Bettina Albrecht / DE

In Bettina Albrechts Arbeit erzählen die Farben ihre Geschichte, und zwar, je nachdem, die Geschichte einer Farbe oder die eines Zusammenhangs. Dabei wird Farbe bei Albrecht immer etwas, was nicht eine andere Farbe abbildet, sondern sich selbst formuliert, d.h. im Hegelschen Sinne, der postuliert, dass zum Konkreten der Begriff gehöre, haben wir hier konkrete Farbe.

Text: Sabine Techel

SEELANDSCHAFTEN
Die zunehmende Verdichtung auf Schwarz und Weiß ist ein Anzeichen für den Willen zu immer höherer Abstrahierung.
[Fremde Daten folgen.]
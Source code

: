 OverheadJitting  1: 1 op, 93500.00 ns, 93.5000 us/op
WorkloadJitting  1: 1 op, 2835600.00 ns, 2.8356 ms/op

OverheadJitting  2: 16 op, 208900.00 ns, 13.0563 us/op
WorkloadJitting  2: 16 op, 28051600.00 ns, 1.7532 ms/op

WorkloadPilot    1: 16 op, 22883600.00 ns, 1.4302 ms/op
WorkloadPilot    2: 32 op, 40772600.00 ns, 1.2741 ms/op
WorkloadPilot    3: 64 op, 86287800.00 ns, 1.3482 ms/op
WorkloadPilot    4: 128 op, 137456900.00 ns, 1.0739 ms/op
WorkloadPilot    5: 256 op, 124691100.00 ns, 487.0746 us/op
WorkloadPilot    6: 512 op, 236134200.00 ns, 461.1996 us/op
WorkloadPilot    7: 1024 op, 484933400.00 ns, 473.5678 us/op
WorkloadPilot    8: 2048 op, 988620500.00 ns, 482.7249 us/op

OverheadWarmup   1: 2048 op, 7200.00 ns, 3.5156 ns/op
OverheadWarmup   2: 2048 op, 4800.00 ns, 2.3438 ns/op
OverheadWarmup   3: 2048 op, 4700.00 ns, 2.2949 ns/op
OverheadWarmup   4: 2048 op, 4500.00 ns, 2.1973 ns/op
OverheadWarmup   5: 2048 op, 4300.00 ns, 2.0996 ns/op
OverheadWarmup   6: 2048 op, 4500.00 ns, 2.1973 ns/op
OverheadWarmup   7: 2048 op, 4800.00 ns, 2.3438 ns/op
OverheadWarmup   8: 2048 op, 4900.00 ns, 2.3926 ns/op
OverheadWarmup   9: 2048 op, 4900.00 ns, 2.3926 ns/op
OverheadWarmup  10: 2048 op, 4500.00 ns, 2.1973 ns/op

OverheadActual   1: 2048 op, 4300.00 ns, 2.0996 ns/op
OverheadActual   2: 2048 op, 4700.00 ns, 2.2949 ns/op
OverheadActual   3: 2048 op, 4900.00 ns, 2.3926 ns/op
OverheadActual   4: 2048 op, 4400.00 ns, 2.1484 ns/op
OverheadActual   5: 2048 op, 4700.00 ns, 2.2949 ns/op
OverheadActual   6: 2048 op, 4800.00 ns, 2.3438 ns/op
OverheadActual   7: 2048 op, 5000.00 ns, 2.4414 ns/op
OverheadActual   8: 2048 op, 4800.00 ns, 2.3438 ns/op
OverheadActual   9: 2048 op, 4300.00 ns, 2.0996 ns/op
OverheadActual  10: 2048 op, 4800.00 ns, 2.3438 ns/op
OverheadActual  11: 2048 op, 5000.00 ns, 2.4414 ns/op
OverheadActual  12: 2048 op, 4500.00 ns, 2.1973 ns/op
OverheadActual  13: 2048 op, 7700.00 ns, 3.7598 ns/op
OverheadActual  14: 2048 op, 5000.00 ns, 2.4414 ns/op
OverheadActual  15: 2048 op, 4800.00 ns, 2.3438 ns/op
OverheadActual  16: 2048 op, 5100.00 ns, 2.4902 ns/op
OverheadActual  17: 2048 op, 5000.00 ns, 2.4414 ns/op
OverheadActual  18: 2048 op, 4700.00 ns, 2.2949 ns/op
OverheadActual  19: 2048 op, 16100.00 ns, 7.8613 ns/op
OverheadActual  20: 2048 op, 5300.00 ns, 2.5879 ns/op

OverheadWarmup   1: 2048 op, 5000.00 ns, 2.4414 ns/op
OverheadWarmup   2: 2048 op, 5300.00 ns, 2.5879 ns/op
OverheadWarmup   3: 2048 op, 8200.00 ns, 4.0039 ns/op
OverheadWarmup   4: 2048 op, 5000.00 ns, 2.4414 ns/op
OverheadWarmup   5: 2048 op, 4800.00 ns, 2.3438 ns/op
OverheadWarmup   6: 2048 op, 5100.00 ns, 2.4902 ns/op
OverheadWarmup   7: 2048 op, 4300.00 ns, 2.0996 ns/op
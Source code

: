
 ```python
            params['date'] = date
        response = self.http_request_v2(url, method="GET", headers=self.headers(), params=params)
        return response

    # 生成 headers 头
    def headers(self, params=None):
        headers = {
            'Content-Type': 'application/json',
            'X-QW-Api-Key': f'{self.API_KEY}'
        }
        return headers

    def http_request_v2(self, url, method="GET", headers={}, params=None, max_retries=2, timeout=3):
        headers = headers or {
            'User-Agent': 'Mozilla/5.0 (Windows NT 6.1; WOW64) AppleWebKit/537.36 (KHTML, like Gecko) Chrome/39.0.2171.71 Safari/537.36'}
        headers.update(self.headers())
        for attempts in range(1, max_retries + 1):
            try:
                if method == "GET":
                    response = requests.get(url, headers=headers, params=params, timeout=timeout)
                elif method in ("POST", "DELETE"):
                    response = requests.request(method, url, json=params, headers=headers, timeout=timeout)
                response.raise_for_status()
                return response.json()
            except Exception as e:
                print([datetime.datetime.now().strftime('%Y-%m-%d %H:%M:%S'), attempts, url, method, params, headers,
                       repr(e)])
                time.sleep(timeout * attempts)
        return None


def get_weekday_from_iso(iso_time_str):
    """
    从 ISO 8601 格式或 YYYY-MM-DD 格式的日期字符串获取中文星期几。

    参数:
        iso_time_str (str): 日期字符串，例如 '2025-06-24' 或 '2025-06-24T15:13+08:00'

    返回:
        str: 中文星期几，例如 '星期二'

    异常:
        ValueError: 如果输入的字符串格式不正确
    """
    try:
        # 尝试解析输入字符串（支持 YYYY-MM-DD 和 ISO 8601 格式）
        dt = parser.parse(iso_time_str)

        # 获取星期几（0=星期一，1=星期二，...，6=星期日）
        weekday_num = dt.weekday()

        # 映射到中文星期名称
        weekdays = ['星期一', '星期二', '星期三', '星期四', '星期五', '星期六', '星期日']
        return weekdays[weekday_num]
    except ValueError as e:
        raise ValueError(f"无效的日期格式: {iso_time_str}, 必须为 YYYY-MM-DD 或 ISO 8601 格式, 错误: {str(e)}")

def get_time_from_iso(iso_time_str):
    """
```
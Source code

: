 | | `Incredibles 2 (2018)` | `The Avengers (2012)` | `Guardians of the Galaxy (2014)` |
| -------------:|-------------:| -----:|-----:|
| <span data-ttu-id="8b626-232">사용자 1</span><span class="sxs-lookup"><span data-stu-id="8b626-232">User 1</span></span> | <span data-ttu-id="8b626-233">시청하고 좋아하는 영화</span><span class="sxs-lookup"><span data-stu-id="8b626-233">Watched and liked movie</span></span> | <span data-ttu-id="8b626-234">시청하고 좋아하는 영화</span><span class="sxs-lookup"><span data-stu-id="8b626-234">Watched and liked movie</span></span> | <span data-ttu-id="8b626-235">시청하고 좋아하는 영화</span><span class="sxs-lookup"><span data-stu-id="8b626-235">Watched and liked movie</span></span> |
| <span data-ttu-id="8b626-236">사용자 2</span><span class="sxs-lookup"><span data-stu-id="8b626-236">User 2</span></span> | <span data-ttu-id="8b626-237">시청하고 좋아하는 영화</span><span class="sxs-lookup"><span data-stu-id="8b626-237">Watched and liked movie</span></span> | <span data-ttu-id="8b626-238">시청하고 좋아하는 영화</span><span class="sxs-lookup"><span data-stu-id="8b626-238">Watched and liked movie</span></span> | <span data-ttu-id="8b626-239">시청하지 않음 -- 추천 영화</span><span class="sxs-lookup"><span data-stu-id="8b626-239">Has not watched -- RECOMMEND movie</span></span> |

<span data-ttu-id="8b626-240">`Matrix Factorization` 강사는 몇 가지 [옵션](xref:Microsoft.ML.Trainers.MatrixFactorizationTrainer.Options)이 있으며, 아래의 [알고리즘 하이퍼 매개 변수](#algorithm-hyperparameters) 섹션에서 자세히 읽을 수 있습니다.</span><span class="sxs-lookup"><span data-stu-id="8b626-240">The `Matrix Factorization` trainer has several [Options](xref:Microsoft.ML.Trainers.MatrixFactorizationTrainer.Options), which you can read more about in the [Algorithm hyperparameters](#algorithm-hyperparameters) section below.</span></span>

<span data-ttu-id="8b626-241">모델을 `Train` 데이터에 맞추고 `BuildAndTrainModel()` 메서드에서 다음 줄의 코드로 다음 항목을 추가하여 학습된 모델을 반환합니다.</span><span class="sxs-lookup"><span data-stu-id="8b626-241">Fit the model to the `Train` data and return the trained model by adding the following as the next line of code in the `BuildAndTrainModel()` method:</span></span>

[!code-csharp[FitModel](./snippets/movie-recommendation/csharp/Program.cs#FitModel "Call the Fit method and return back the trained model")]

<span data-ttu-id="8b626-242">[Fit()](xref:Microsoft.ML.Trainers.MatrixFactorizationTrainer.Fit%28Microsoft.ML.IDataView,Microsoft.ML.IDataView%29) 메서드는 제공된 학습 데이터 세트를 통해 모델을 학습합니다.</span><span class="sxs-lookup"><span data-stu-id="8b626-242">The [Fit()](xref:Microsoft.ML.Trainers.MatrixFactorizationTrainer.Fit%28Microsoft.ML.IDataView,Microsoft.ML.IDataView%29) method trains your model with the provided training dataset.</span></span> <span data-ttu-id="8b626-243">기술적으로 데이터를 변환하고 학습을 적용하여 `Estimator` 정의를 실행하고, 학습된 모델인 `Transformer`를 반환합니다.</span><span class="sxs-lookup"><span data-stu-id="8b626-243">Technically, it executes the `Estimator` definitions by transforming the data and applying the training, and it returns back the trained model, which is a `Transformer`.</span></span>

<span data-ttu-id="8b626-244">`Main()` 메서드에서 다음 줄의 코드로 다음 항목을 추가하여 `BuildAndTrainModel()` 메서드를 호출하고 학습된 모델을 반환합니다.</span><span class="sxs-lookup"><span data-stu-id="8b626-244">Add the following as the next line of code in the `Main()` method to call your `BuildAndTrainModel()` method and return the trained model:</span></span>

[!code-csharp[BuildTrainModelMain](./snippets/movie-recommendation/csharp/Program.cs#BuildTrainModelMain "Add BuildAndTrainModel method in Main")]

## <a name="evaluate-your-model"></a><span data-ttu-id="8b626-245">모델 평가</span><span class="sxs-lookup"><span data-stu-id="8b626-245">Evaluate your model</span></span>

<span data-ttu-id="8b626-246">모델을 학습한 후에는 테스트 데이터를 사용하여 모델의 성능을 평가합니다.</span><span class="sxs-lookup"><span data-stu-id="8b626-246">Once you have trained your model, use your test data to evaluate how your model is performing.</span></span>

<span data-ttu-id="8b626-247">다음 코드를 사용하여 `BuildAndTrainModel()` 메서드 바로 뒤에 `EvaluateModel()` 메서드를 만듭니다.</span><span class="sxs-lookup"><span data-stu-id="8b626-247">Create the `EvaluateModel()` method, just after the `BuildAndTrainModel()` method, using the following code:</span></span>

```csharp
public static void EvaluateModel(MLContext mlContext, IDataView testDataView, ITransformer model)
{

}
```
Das scheint aus dem Werk heraus nur folgerichtig, denn höher verdichten (im doppelten Sinne des Wortes) ist kaum möglich. Das Gedicht ist die kompakteste, komplexeste Ausdrucksform, ob in Worten oder mit Farben. Aber, und das macht es wieder spannend, Bettina Albrecht hat nie den gleichen Blickwinkel. Hier steht sie wie ein Kind vor den Dingen, da schaut sie von Bodenniveau nach oben und da blickt sie aus der Vogelperspektive auf alles, das da unten völlig verändert scheint.